When I run this spider:

$ scrapy crawl aloha_test


I keep getting the following error:

2017-03-20 12:33:11 [scrapy] DEBUG: Retrying <POST https://aroogas.alohaorderonline.com/OrderEntryService.asmx/GetSiteList/> (failed 1 times): 400 Bad Request


In the original spider, I have a retry decorator, and this errors repeats for 10 retries.


I only get this error with this specific request. In the real spider, which has more https requests before, It only fails when this request is reached (previous https requests return 200 OK).


Please note that this is a POST request that doesn't have any data. I don't know if this is relevant to you, but this is the only particularity that this request has in my spider.


If I deactivate "CrawleraMiddleware" and activate "CustomHttpProxyMiddleware" in DOWNLOADER_MIDDLEWARES (settings.py), I can make the request without error.


If I make this request using curl, I can't reproduce this error even when using crawlera, I mean that both of the following requests work fine:


$ curl --cacert ~/crawlera-ca.crt -H 'Content-Type: application/json' -H 'Content-Length: 0' -X POST -vx proxy.crawlera.com:8010 -U MY_API_KEY https://aroogas.alohaorderonline.com/OrderEntryService.asmx/GetSiteList


$ curl -H 'Content-Type: application/json' -H 'Content-Length: 0' -X POST https://aroogas.alohaorderonline.com/OrderEntryService.asmx/GetSiteList


I've tried everything in my imagination (Crawlera sessions, Crawlera cookies disabled, different types of http headers, but I can't figure out a way to get this request to work with Crawlera.


I guess it has to do with the Crawlera Middleware in Scrapy, but I don't know what sort of magic with the http headers might Crawlera be doing that is causing this request to fail.

Any suggestions about what could be causing this error?

Answer

Answer
Not a bug

Hi Braulio,


As you corrected tested wit Curl, seems your Crawlera account is working fine.

Also, all projects using Scrapy-Crawlera integration are working fine in our platform.


About the integration with Scrapy, I can suggest you to review the information provided here:

http://help.scrapinghub.com/crawlera/using-crawlera-with-scrapy


And to know even more please see the official documentation:

http://scrapy-crawlera.readthedocs.io/en/latest/


If your project needs urgent attention, you can also consider to hire our experts. We can set up Scrapy-Crawlera projects that fits your needs saving you a lot of time and resources. If interested, let me invite you to fill our free quote request: https://scrapinghub.com/quote


Best regards,


Pablo Vaz

Support team

Answer
Not a bug

Hi Braulio,


As you corrected tested wit Curl, seems your Crawlera account is working fine.

Also, all projects using Scrapy-Crawlera integration are working fine in our platform.

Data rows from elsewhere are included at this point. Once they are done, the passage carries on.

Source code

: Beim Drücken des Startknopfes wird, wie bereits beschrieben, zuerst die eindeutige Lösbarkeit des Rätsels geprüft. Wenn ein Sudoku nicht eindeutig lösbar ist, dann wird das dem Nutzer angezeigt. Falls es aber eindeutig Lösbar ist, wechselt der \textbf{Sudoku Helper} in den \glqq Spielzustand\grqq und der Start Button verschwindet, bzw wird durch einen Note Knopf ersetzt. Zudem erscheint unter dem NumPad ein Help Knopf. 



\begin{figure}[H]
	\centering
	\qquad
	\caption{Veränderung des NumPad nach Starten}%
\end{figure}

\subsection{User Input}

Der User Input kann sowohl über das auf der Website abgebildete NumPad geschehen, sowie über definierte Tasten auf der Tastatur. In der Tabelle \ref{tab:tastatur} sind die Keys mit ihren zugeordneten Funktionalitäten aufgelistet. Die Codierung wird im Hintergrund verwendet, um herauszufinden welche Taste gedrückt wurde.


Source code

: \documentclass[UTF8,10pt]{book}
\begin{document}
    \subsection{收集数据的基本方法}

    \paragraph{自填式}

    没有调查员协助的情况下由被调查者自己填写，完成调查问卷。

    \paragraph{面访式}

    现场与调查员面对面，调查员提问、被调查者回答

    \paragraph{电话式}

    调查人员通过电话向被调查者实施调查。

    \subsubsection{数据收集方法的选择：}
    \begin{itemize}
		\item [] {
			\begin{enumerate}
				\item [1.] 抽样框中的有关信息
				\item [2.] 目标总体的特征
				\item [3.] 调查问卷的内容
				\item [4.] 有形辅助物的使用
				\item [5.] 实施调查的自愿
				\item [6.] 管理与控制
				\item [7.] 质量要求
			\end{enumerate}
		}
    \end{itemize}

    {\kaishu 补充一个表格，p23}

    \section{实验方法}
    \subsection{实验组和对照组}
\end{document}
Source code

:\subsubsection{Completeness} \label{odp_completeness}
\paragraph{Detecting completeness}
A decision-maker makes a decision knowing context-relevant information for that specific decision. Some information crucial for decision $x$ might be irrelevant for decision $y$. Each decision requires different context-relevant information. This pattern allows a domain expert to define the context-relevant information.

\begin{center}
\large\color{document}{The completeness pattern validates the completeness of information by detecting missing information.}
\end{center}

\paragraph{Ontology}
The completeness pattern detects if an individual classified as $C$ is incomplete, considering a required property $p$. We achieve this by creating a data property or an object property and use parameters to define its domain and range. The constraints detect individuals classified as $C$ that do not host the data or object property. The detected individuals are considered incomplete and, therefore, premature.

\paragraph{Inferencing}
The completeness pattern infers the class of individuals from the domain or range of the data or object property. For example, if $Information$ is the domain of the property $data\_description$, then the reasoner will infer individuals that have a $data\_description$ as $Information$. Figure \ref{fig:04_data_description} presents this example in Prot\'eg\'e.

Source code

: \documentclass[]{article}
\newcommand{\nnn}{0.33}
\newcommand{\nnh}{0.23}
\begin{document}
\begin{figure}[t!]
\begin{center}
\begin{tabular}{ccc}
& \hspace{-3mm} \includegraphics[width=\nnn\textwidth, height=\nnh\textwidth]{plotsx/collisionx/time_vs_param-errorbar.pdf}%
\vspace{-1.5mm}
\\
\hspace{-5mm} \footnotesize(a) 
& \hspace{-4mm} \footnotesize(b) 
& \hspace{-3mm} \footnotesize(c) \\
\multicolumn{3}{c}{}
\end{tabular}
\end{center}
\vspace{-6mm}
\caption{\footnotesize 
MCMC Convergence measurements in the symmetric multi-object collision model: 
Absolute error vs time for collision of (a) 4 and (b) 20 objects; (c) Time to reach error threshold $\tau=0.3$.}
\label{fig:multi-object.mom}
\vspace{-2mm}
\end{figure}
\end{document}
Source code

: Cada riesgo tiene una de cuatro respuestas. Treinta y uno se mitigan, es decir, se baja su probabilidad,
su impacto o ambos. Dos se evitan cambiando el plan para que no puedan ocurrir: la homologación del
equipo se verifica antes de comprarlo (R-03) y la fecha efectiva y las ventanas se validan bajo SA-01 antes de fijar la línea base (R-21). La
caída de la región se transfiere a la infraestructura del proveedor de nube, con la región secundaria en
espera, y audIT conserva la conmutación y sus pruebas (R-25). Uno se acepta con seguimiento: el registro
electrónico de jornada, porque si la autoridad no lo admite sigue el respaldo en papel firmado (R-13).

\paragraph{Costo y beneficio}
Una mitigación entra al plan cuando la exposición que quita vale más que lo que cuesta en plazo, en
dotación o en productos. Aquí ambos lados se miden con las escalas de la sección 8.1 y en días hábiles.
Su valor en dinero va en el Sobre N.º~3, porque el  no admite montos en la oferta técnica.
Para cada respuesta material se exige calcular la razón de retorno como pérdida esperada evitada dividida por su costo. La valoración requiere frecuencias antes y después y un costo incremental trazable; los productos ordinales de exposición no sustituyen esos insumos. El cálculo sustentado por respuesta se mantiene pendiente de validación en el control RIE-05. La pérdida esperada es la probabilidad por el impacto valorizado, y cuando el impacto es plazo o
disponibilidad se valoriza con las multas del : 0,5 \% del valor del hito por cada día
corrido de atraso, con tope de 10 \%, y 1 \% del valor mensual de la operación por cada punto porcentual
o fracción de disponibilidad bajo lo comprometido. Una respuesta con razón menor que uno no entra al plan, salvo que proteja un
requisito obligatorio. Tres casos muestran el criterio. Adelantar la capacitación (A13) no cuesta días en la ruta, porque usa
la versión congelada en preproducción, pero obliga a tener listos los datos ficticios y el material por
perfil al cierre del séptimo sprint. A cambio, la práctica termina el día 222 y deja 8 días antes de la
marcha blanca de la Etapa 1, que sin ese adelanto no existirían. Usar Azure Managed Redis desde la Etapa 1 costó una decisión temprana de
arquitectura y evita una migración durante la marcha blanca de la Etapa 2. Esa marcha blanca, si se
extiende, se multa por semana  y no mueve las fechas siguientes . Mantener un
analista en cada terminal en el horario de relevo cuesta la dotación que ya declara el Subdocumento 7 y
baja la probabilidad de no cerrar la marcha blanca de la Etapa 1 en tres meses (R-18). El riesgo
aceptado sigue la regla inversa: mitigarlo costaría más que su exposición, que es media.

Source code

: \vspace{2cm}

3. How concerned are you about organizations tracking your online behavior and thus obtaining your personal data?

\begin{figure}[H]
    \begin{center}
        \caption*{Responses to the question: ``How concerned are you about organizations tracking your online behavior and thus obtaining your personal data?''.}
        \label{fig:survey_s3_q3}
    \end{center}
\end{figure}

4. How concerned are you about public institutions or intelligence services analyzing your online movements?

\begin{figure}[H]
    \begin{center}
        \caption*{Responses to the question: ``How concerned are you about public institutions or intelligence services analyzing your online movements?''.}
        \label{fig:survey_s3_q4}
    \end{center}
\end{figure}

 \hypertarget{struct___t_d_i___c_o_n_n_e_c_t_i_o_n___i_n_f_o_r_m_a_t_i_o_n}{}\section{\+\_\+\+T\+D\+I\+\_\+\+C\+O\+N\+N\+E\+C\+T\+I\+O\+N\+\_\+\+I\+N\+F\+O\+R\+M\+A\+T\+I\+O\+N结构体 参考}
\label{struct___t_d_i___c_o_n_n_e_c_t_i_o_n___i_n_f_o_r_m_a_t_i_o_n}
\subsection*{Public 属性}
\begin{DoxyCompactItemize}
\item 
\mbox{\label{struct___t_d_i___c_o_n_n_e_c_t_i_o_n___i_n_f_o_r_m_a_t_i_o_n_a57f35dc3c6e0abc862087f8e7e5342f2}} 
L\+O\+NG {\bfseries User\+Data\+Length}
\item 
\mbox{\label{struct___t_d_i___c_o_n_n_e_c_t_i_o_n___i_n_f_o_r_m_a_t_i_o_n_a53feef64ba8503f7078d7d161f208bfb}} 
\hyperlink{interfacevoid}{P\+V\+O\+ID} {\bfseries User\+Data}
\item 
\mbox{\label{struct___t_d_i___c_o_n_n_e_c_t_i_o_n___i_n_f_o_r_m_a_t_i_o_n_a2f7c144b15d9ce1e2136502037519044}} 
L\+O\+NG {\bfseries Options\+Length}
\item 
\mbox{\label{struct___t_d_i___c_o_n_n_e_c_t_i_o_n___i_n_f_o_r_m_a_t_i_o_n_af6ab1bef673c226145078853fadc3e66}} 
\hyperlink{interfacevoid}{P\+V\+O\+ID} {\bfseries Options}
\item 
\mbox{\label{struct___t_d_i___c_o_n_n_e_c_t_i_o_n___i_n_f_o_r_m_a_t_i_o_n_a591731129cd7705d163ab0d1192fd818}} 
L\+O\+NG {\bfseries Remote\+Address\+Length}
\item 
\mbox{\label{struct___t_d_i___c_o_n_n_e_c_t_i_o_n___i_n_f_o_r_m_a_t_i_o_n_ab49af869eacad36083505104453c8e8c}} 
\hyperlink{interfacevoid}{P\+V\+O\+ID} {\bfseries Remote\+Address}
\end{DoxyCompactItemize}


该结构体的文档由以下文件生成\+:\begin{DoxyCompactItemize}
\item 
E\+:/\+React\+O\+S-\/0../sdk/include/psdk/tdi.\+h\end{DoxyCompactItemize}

About the integration with Scrapy, I can suggest you to review the information provided here:

http://help.scrapinghub.com/crawlera/using-crawlera-with-scrapy


And to know even more please see the official documentation:

http://scrapy-crawlera.readthedocs.io/en/latest/


If your project needs urgent attention, you can also consider to hire our experts. We can set up Scrapy-Crawlera projects that fits your needs saving you a lot of time and resources. If interested, let me invite you to fill our free quote request: https://scrapinghub.com/quote


Best regards,


Pablo Vaz

Support team

Were you able to reproduce the situation with the test spider that I provided?

As I mentioned, my crawlera configuration is correct and is part of a much bigger project which is currently in production (I already knew the crawlera-scrapy documentation that you provided).

The only problem is with this specific request. So currently I'm disabling crawlera for this spider and everything is working fine.

So, I came to the conclusion that Crawlera or the crawlera-scrapy middleware is doing something, which is not well documented and is not visible to me, that is causing this request to be rejected. And this made me waste a lot of time, searching through the entire documentation and blogposts, trying to discover which feature may be causing the problem, but nothing worked.

You'll understand then that I'm more willing to see alternatives to Crawlera than hiring an expert, unless you told me that the test spider that I provided is working under your configuration with crawlera enabled/disabled and you could not reproduce this bug.

Looking forward for your comments.